11. Before there was Nextel Cup racing there was Winston Cup and before Winston Cup there was Grand National racing. It was the big time of that era. Among racing enthusiasts the names of the drivers were as familiar as Jeff Gordon and Dale Earnhart are to ordinary sports enthusiasts today. The Grand National drivers were encouraged to run at the small tracks around the country as a ‘celebrity’ to enhance attendance at the tracks where stock car racing was born and from where future generations of GN drivers would come.

I was helping Buster Parks with his car at Orange county Speedway near Rougemont, NC one Saturday night. The celebrity was The Silver Fox, David Pearson. He was a contemporary of Cale Yarborough and the Allisons. He drove the No. 21 Mercury, a product, I believe, of Wood Brothers, from up near Martinsville, VA.

He naturally blew all of the local guys in their Modified Sportsman class cars into the weeds, though one or two of the locals tried to race with him, they were actually racing to see who would get Second Place. His car was theoretically a Modified Sportsman also. Modified Sportsman limited their displacement to 358 CID. GN at that time was running big blocks; 428 and 429 Cobras and Elephants, 427 Rats, and 426 Hemis,

In the pits after the race I stood beside Mr. Pearson as he watched the crew ready the car for loading into the trailer. I said, “You made it look awfully easy, Dave.” He replied with a grin “Well I’ll tell you, it ain’t!” He was drenched with sweat, his wavy white hair a soggy mop atop his head. I said “That doesn’t look like any 351 Cleveland I ever saw.” He smiled again and said “That’s a destroked 429; we call it our ‘Mini-Elephant’ motor.” I said “Oh.”

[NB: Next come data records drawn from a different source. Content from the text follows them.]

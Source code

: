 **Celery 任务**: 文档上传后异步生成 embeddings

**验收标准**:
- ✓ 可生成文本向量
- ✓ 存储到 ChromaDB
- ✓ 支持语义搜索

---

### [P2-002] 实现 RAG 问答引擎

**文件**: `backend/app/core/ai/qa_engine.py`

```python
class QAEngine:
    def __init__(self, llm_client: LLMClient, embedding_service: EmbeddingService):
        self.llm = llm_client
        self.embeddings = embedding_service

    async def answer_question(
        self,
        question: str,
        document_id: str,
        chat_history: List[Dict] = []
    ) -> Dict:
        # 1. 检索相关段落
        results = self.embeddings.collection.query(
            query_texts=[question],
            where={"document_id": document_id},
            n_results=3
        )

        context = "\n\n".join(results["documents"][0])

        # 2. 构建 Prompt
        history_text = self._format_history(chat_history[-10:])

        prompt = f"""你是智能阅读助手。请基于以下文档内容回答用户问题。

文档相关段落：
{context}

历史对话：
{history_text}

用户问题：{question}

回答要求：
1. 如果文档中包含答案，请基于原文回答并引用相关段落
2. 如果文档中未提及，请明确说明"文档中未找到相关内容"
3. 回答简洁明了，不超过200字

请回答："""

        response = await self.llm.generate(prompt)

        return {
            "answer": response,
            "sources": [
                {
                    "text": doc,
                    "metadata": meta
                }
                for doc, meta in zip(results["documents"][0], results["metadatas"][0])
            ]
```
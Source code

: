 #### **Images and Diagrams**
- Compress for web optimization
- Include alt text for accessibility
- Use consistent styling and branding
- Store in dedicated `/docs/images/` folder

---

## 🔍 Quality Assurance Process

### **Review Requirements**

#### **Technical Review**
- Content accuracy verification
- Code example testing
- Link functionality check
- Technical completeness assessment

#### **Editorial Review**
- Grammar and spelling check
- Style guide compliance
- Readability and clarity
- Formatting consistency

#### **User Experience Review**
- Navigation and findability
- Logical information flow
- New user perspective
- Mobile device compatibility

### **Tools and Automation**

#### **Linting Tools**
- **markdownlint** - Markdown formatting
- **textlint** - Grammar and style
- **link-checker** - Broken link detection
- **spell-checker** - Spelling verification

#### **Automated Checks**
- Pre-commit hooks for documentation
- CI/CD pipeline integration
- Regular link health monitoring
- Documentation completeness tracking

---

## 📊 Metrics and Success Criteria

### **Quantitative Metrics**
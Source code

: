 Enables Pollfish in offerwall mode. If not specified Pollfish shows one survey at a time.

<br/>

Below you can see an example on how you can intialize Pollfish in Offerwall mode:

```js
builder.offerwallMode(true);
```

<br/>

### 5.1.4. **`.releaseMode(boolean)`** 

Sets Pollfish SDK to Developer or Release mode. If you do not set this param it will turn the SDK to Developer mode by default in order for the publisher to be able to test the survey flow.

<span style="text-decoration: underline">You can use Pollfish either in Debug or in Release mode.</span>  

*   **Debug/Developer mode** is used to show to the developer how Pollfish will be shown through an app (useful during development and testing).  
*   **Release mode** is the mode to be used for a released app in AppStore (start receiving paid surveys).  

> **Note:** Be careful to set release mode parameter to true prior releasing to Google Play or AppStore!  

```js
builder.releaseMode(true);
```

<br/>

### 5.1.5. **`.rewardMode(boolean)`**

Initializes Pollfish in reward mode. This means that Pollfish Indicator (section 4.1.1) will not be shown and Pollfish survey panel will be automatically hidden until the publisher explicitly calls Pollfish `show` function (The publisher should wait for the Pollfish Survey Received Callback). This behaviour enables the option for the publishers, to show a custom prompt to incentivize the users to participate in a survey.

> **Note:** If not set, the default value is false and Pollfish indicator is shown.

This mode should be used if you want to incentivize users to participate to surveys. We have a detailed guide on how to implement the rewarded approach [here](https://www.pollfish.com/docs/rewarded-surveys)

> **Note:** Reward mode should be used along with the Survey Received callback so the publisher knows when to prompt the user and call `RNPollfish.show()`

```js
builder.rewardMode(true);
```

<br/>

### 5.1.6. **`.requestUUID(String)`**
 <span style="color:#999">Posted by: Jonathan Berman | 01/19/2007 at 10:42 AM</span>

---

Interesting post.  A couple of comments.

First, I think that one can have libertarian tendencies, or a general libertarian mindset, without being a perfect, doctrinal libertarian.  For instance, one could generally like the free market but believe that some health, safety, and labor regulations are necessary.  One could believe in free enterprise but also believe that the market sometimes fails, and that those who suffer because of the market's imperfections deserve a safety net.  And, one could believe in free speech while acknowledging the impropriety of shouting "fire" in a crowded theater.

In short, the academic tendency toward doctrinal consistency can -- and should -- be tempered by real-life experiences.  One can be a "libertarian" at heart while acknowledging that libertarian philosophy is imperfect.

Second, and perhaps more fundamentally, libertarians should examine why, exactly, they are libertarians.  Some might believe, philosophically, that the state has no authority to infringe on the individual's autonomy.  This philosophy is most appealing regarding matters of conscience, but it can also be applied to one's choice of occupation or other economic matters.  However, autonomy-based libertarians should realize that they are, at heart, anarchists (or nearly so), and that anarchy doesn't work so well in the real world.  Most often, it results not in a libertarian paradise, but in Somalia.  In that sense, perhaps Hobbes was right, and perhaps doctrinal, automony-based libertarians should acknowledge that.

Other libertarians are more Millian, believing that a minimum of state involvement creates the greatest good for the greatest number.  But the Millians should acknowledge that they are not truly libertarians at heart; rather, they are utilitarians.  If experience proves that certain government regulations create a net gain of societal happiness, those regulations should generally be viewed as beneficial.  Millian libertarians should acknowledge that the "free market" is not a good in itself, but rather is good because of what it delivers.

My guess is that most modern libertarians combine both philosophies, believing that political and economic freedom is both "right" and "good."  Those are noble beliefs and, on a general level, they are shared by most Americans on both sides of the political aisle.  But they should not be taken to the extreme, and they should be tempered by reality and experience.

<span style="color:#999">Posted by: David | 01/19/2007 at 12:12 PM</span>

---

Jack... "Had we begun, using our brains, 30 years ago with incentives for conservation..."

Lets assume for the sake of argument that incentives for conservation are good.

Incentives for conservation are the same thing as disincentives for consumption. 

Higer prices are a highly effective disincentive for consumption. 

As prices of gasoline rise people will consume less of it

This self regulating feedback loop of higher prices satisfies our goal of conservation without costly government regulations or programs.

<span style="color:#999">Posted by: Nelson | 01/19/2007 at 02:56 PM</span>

12. I was in Ashville, doing art work for a government contractor there. Payne & Associates had ‘loaned’ me to them for a week. The outfit was working on a ‘ballistic parachute’; one that would deploy fast enough to be used by a pilot merely sitting on the runway. It was to be used in conjunction with the Martin-Baker ejection seat just coming on line with the military.

The designers I was working with ate lunch at the Ashville airport each day, as it was the closest eatery around and they always invited me to go along.

On one such occasion, I saw a dignified gentleman who had just gotten off a Convair 440 outside, enter accompanied by two others and take a table nearby. Squinting to gain maximum focus, I saw it was Rev. Billy Graham.

When we finished our meal, I went to his table to greet him and give him a compliment about his work. He was seen there so regularly that others, the locals, practically ignored him, I suppose. He was somewhat surprised by my greeting but responded graciously. We shook hands.